Greencoat Renewables recently purchased Gortahile wind farm in Co. Laois for an undisclosed sum from a Dutch owned company Glennmont Clean Energy. It has been operating for about eight years and has a capacity of 20MW. It was originally built by German company ABO Wind, then sold to a Danish green fund, then repurchased by ABO for €42 million in 2010. It was also apparently owned by a French company at some stage. It is now back in Irish hands.
It's accounts for last year show it made a profit of € 288k but with gains on financial instruments, comprising interest rate swaps, making up about 45% of these profits. Like depreciation, these financial instruments are non cash items. To get a better look at the financial position of the wind farm, one needs to look at the cash flow statement.
The actual cash generated after paying interest was €1.5 million. The company repaid borrowers to the tune of € 2 million and so incurred a cash deficit of about half a million euros. However, they still showed total cash assets of € 2 million thanks to the waiver of a € 3.6 million parent company loan in 2017.
The wind farm's short term liabilities exceeded its short term assets by € 90k, which means it was unable to meet it's debts as they fell due.
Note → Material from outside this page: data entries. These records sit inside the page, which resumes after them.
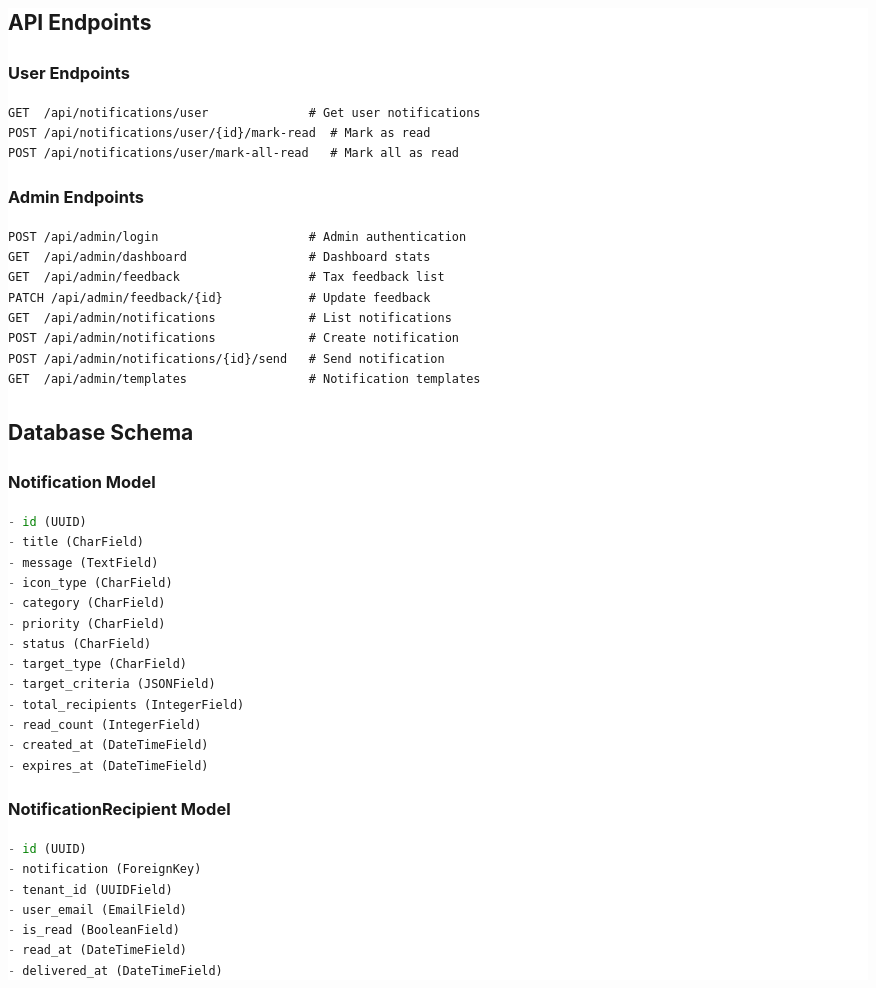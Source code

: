 ## API Endpoints

### User Endpoints
```
GET  /api/notifications/user              # Get user notifications
POST /api/notifications/user/{id}/mark-read  # Mark as read
POST /api/notifications/user/mark-all-read   # Mark all as read
```

### Admin Endpoints
```
POST /api/admin/login                     # Admin authentication
GET  /api/admin/dashboard                 # Dashboard stats
GET  /api/admin/feedback                  # Tax feedback list
PATCH /api/admin/feedback/{id}            # Update feedback
GET  /api/admin/notifications             # List notifications
POST /api/admin/notifications             # Create notification
POST /api/admin/notifications/{id}/send   # Send notification
GET  /api/admin/templates                 # Notification templates
```

## Database Schema

### Notification Model
```python
- id (UUID)
- title (CharField)
- message (TextField)
- icon_type (CharField)
- category (CharField)
- priority (CharField)
- status (CharField)
- target_type (CharField)
- target_criteria (JSONField)
- total_recipients (IntegerField)
- read_count (IntegerField)
- created_at (DateTimeField)
- expires_at (DateTimeField)
```

### NotificationRecipient Model
```python
- id (UUID)
- notification (ForeignKey)
- tenant_id (UUIDField)
- user_email (EmailField)
- is_read (BooleanField)
- read_at (DateTimeField)
- delivered_at (DateTimeField)
```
The Dutch parent company had vouched it's willingness to provide enough income to keep the wind farm in operation till 2019. At the end of last year, it had combined losses of €2.3 million and debts of over € 18 million.
Will Greencoat need to prop up the wind farm with more cash? It remains a bit of a mystery why a wind farm in such difficulties has generated so many buyers but perhaps it's telling that the recent price tag was not disclosed.